Making more of their packaging recyclable, partly by phasing out black plastic trays for ready meals, meat and fish by the end of 2019.
Installing drinking water fountains into their newly-built stores, so people can fill up their water bottles instead of buying new ones.
No longer selling cotton buds with plastic stems
No longer selling single-use carrier bags
Image courtesy of WRAP UK
The waste management firm Veolia has opened what it says is Europe’s first solar panels recycling facility in France
The company signed a contract with solar recycling group PV Cycle France which will see them recycle 1,300 tonnes of solar panels this year. This is roughly the number of panels that will be decommissioned across France.
Solar panels tend to have lifespans of around 25 years, and many of the oldest panels are nearing the end of their life.
The facility uses robots to take the solar panels apart, and recover the reusable materials like glass, silicon, plastics, copper, and silver so they can be used to create new panels.

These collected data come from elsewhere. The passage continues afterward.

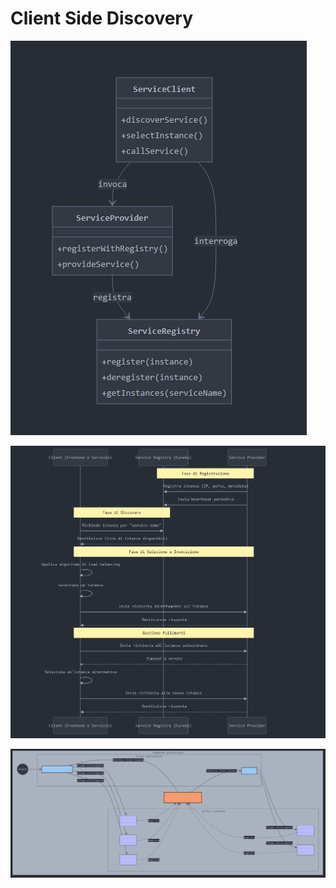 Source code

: # Client Side Discovery

![Schema pattern](https://github.com/TheNormanCoder/ClientSideDiscoveryPattern/raw/main/ClientSideDiscoveryPatternSimple.PNG)

![Schema pattern](https://github.com/TheNormanCoder/ClientSideDiscoveryPattern/raw/main/ClientSideDiscoveryPattern.PNG)

![Schema pattern](https://github.com/TheNormanCoder/ClientSideDiscoveryPattern/raw/main/ClientSideDiscoveryPatternArchitecture.PNG)
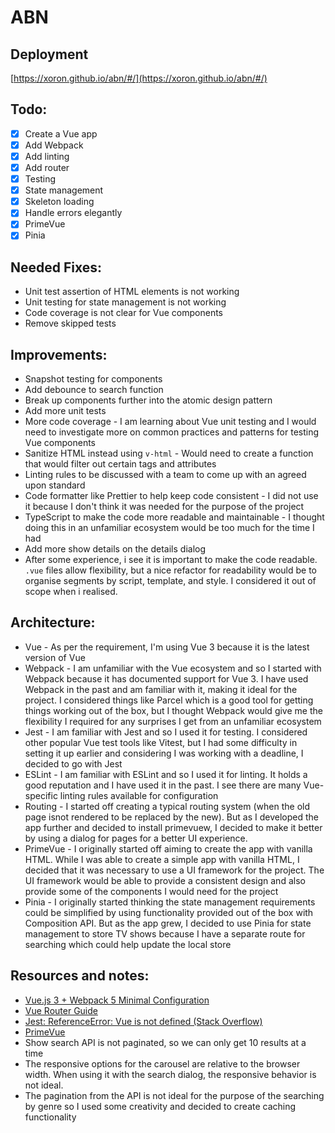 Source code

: # ABN

## Deployment
[https://xoron.github.io/abn/#/](https://xoron.github.io/abn/#/)

## Todo:
- [x] Create a Vue app
- [x] Add Webpack
- [x] Add linting
- [x] Add router
- [x] Testing
- [x] State management
- [x] Skeleton loading
- [x] Handle errors elegantly
- [x] PrimeVue
- [x] Pinia

## Needed Fixes:
- Unit test assertion of HTML elements is not working
- Unit testing for state management is not working
- Code coverage is not clear for Vue components
- Remove skipped tests

## Improvements:
- Snapshot testing for components
- Add debounce to search function
- Break up components further into the atomic design pattern
- Add more unit tests
- More code coverage - I am learning about Vue unit testing and I would need to investigate more on common practices and patterns for testing Vue components
- Sanitize HTML instead using `v-html` - Would need to create a function that would filter out certain tags and attributes
- Linting rules to be discussed with a team to come up with an agreed upon standard
- Code formatter like Prettier to help keep code consistent - I did not use it because I don't think it was needed for the purpose of the project
- TypeScript to make the code more readable and maintainable - I thought doing this in an unfamiliar ecosystem would be too much for the time I had
- Add more show details on the details dialog
- After some experience, i see it is important to make the code readable. `.vue` files allow flexibility, but a nice refactor for readability would be to organise segments by script, template, and style. I considered it out of scope when i realised.

## Architecture:
- Vue - As per the requirement, I'm using Vue 3 because it is the latest version of Vue
- Webpack - I am unfamiliar with the Vue ecosystem and so I started with Webpack because it has documented support for Vue 3. I have used Webpack in the past and am familiar with it, making it ideal for the project. I considered things like Parcel which is a good tool for getting things working out of the box, but I thought Webpack would give me the flexibility I required for any surprises I get from an unfamiliar ecosystem
- Jest - I am familiar with Jest and so I used it for testing. I considered other popular Vue test tools like Vitest, but I had some difficulty in setting it up earlier and considering I was working with a deadline, I decided to go with Jest
- ESLint - I am familiar with ESLint and so I used it for linting. It holds a good reputation and I have used it in the past. I see there are many Vue-specific linting rules available for configuration
- Routing - I started off creating a typical routing system (when the old page isnot rendered to be replaced by the new). But as I developed the app further and decided to install primevuew, I decided to make it better by using a dialog for pages for a better UI experience.
- PrimeVue - I originally started off aiming to create the app with vanilla HTML. While I was able to create a simple app with vanilla HTML, I decided that it was necessary to use a UI framework for the project. The UI framework would be able to provide a consistent design and also provide some of the components I would need for the project
- Pinia - I originally started thinking the state management requirements could be simplified by using functionality provided out of the box with Composition API. But as the app grew, I decided to use Pinia for state management to store TV shows because I have a separate route for searching which could help update the local store

## Resources and notes:
- [Vue.js 3 + Webpack 5 Minimal Configuration](https://medium.com/@gersonjunior12/vue-js-3-webpack-5-minimal-configuration-35e535f399fd)
- [Vue Router Guide](https://router.vuejs.org/guide/)
- [Jest: ReferenceError: Vue is not defined (Stack Overflow)](https://stackoverflow.com/questions/72428323/jest-referenceerror-vue-is-not-defined)
- [PrimeVue](https://primevue.org/)
- Show search API is not paginated, so we can only get 10 results at a time
- The responsive options for the carousel are relative to the browser width. When using it with the search dialog, the responsive behavior is not ideal.
- The pagination from the API is not ideal for the purpose of the searching by genre so I used some creativity and decided to create caching functionality
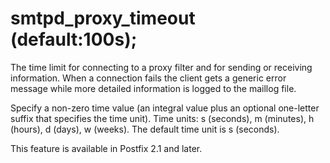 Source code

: # smtpd_proxy_timeout (default:100s); 


The time limit for connecting to a proxy filter and for sending or
receiving information.  When a connection fails the client gets a
generic error message while more detailed information is logged to
the maillog file.


 Specify a non-zero time value (an integral value plus an optional
one-letter suffix that specifies the time unit).  Time units: s
(seconds), m (minutes), h (hours), d (days), w (weeks).
The default time unit is s (seconds).  


This feature is available in Postfix 2.1 and later.



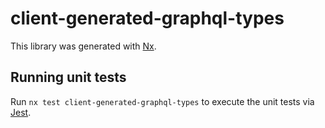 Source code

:# client-generated-graphql-types

This library was generated with [Nx](https://nx.dev).

## Running unit tests

Run `nx test client-generated-graphql-types` to execute the unit tests via [Jest](https://jestjs.io).

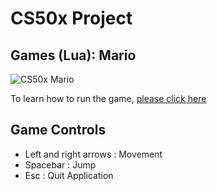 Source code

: # CS50x Project
## Games (Lua): Mario

![CS50x Mario](Mario/images/CS50x-Mario.gif)


To learn how to run the game, [please click here](https://love2d.org/wiki/Getting_Started)


## Game Controls
* Left and right arrows : Movement
* Spacebar : Jump
* Esc : Quit Application

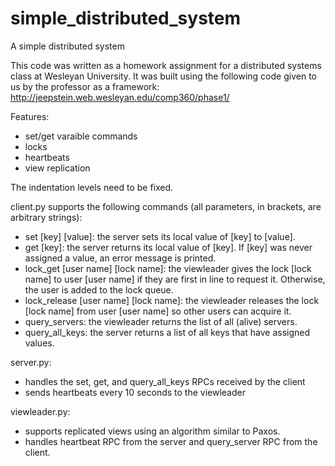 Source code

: # simple_distributed_system
A simple distributed system

This code was written as a homework assignment for a distributed systems class at Wesleyan University. It was built using the following code given to us by the professor as a framework: http://jeepstein.web.wesleyan.edu/comp360/phase1/

Features:
- set/get varaible commands
- locks
- heartbeats
- view replication

The indentation levels need to be fixed.

client.py supports the following commands (all parameters, in brackets, are arbitrary strings):
- set [key] [value]: the server sets its local value of [key] to [value]. 
- get [key]: the server returns its local value of [key]. If [key] was never assigned a value, an error message is printed.
- lock_get [user name] [lock name]: the viewleader gives the lock [lock name] to user [user name] if they are first in line to request it. Otherwise, the user is added to the lock queue.
- lock_release [user name] [lock name]: the viewleader releases the lock [lock name] from user [user name] so other users can acquire it.
- query_servers: the viewleader returns the list of all (alive) servers.
- query_all_keys: the server returns a list of all keys that have assigned values.

server.py:
- handles the set, get, and query_all_keys RPCs received by the client
- sends heartbeats every 10 seconds to the viewleader

viewleader.py:
- supports replicated views using an algorithm similar to Paxos.
- handles heartbeat RPC from the server and query_server RPC from the client.




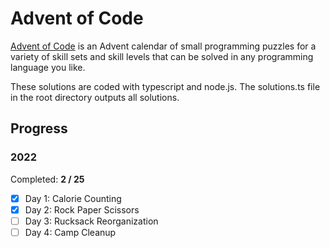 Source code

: # Advent of Code

[Advent of Code](https://adventofcode.com/) is an Advent calendar of small programming puzzles for a variety of skill sets and skill levels that can be solved in any programming language you like.

These solutions are coded with typescript and node.js. The solutions.ts file in the root directory outputs all solutions.

## Progress

### 2022

Completed: **2 / 25**

- [x] Day 1: Calorie Counting
- [x] Day 2: Rock Paper Scissors
- [ ] Day 3: Rucksack Reorganization
- [ ] Day 4: Camp Cleanup
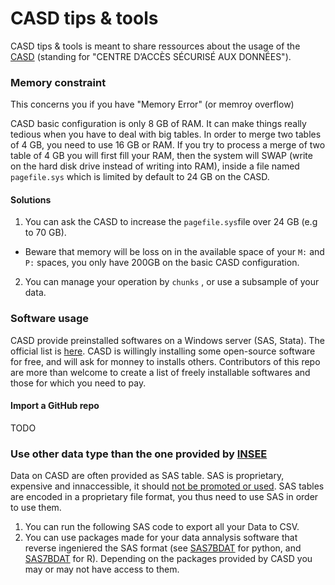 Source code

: # CASD tips & tools

CASD tips & tools is meant to share ressources about the usage of the [CASD](https://www.casd.eu) (standing for "CENTRE D’ACCÈS SÉCURISÉ AUX DONNÉES").

### Memory constraint

This concerns you if you have "Memory Error" (or memroy overflow)

CASD basic configuration is only 8 GB of RAM. It can make things really tedious when you have to deal with big tables. In order to merge two tables of 4 GB, you need to use 16 GB or RAM. If you try to process a merge of two table of 4 GB you will first fill your RAM, then the system will SWAP (write on the hard disk drive instead of writing into RAM), inside a file named `pagefile.sys` which is limited by default to 24 GB on the CASD. 

#### Solutions

1. You can ask the CASD to increase the `pagefile.sys`file over 24 GB (e.g to 70 GB).
  * Beware that memory will be loss on in the available space of your `M:` and `P:` spaces, you only have 200GB on the basic CASD     configuration.
  
2. You can manage your operation by `chunks` , or use a subsample of your data.


### Software usage

CASD provide preinstalled softwares on a Windows server (SAS, Stata). The official list is [here](https://www.casd.eu/technologie/environnement-de-travail/logiciels-disponibles/). 
CASD is willingly installing some open-source software for free, and will ask for monney to installs others. Contributors of this repo are more than welcome to create a list of freely installable softwares and those for which you need to pay.

#### Import a GitHub repo
TODO

### Use other data type than the one provided by [INSEE](https://www.insee.fr/fr/accueil)
Data on CASD are often provided as SAS table. SAS is proprietary, expensive and innaccessible, it should [not be promoted or used](https://www.gnu.org/philosophy/shouldbefree.en.html). SAS tables are encoded in a proprietary file format, you thus need to use SAS in order to use them.
1. You can run the following SAS code to export all your Data to CSV.
2. You can use packages made for your data annalysis software that reverse ingeniered the SAS format (see [SAS7BDAT](https://bitbucket.org/jaredhobbs/sas7bdat) for python, and [SAS7BDAT](https://github.com/BioStatMatt/sas7bdat) for R). Depending on the packages provided by CASD you may or may not have access to them.
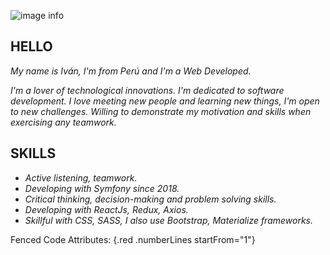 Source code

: ![image info]()
## HELLO 

*My name is Iván, I'm from Perú and I'm a Web Developed.*

*I'm a lover of technological innovations. I'm dedicated to software development.*
*I love meeting new people and learning new things, I'm open to new challenges. Willing to demonstrate my motivation and skills when exercising any teamwork.*

## SKILLS 

- *Active listening, teamwork.*
- *Developing with Symfony since 2018.*
- *Critical thinking, decision-making and problem solving skills.*
- *Developing with ReactJs, Redux, Axios.*
- *Skillful with CSS, SASS, I also use Bootstrap, Materialize frameworks.*

Fenced Code Attributes:
{.red .numberLines startFrom="1"}


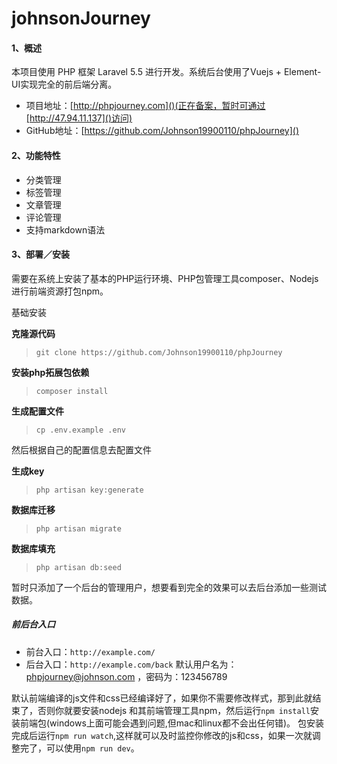 # johnsonJourney
#### 1、概述
本项目使用 PHP 框架 Laravel 5.5 进行开发。系统后台使用了Vuejs + Element-UI实现完全的前后端分离。
*    项目地址：[http://phpjourney.com]()(正在备案，暂时可通过[http://47.94.11.137]()访问)
*    GitHub地址：[https://github.com/Johnson19900110/phpJourney]()
#### 2、功能特性
*   分类管理
*   标签管理
*   文章管理
*   评论管理
*   支持markdown语法
#### 3、部署／安装
需要在系统上安装了基本的PHP运行环境、PHP包管理工具composer、Nodejs进行前端资源打包npm。

基础安装

**克隆源代码**
> `git clone https://github.com/Johnson19900110/phpJourney`

**安装php拓展包依赖**
> `composer install`

**生成配置文件**
> `cp .env.example .env`

然后根据自己的配置信息去配置文件

**生成key**
> `php artisan key:generate`

**数据库迁移**
> `php artisan migrate`

**数据库填充**
> `php artisan db:seed`

暂时只添加了一个后台的管理用户，想要看到完全的效果可以去后台添加一些测试数据。


##### 前后台入口
* 前台入口：`http://example.com/`
* 后台入口：`http://example.com/back`
默认用户名为：phpjourney@johnson.com ，密码为：123456789

默认前端编译的js文件和css已经编译好了，如果你不需要修改样式，那到此就结束了，否则你就要安装nodejs
和其前端管理工具npm，然后运行`npm install`安装前端包(windows上面可能会遇到问题,但mac和linux都不会出任何错)。
包安装完成后运行`npm run watch`,这样就可以及时监控你修改的js和css，如果一次就调整完了，可以使用`npm run dev`。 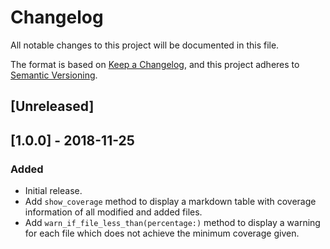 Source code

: # Changelog
All notable changes to this project will be documented in this file.

The format is based on [Keep a Changelog](https://keepachangelog.com/en/1.0.0/),
and this project adheres to [Semantic Versioning](https://semver.org/spec/v2.0.0.html).

## [Unreleased]

## [1.0.0] - 2018-11-25
### Added
- Initial release.
- Add `show_coverage` method to display a markdown table with coverage information of all modified and added files.
- Add `warn_if_file_less_than(percentage:)` method to display a warning for each file which does not achieve the minimum coverage given.
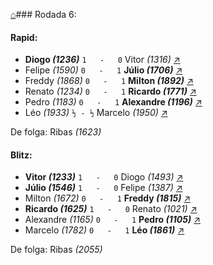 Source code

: [⌂](https://grupo-de-xadrez.github.io/)### Rodada 6:

#### Rapid:

* **Diogo *(1236)*** `1   -   0` Vitor *(1316)* [↗](https://www.lichess.org/oLT8dFSp) 
* Felipe *(1590)* `0   -   1` **Júlio *(1706)*** [↗](https://www.lichess.org/UPHBOLK8) 
* Freddy *(1868)* `0   -   1` **Milton *(1892)*** [↗](https://www.lichess.org/DnGe3nKh) 
* Renato *(1234)* `0   -   1` **Ricardo *(1771)*** [↗](https://www.lichess.org/1Wnoetil) 
* Pedro *(1183)* `0   -   1` **Alexandre *(1196)*** [↗](https://www.lichess.org/uq0GqkcY) 
* Léo *(1933)* `½ - ½` Marcelo *(1950)* [↗](https://www.lichess.org/yah6Ermu) 

De folga: Ribas *(1623)*

#### Blitz:

* **Vitor *(1233)*** `1   -   0` Diogo *(1493)* [↗](https://www.lichess.org/wVZwlYka) 
* **Júlio *(1546)*** `1   -   0` Felipe *(1387)* [↗](https://www.lichess.org/Hd2EH2bV) 
* Milton *(1672)* `0   -   1` **Freddy *(1815)*** [↗](https://www.lichess.org/kntzkFHk) 
* **Ricardo *(1625)*** `1   -   0` Renato *(1021)* [↗](https://www.lichess.org/W6qYlQxP) 
* Alexandre *(1165)* `0   -   1` **Pedro *(1105)*** [↗](https://www.lichess.org/dRK4gyy6) 
* Marcelo *(1782)* `0   -   1` **Léo *(1861)*** [↗](https://www.lichess.org/Ay7CPkyi) 

De folga: Ribas *(2055)*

Previously, used solar panels were sent to normal waste plants and much of the valuable materials were lost. Veolia aims to recycle 4000 tonnes of solar panels per year by 2022.
Councils across the West Midlands are sending the recycling they collect overseas, with paper, card and plastics being sent to China and other destinations.
The most recent figures show that Dudley council sent 1,680 tonnes of card and paper and 16 tonnes of plastics to China, as well as 102 tonnes of paper and card and 5 tonnes of plastics to Malaysia and the Philippines. The council also sent 5 tonnes of PET plastics to Indonesia and 4 tonnes of HDPE plastics to Taiwan.
Solihull council sent 175 tonnes of card, 1,523 tonnes of mixed paper and card and 20 tonnes of food and beverage cartons to China in 2016/17. They also sent 93 tonnes of plastic to the Netherlands, 16 tonnes of plastics to Poland and 7 tonnes of plastics to Turkey.
Over 2 years, 2.2 million tonnes of recyclables were sent overseas, 500,000 tonnes of them to an ‘unknown destination.’
This is a situation that is occurring nationwide. England recycles 44% of its household waste, which puts the country at 18th in the world recycling league table, behind countries like South Korea, Taiwan and Slovenia.
Environmental charities have called for the government to play more of an active role by setting recycling targets telling councils how to collect recycling.
The Green Party MP Caroline Lucas commented that Britain should be leading the way in recycling instead of passing all of its waste onto other countries. She added that people were being misled about what happens to their waste when they put it in the recycling bin.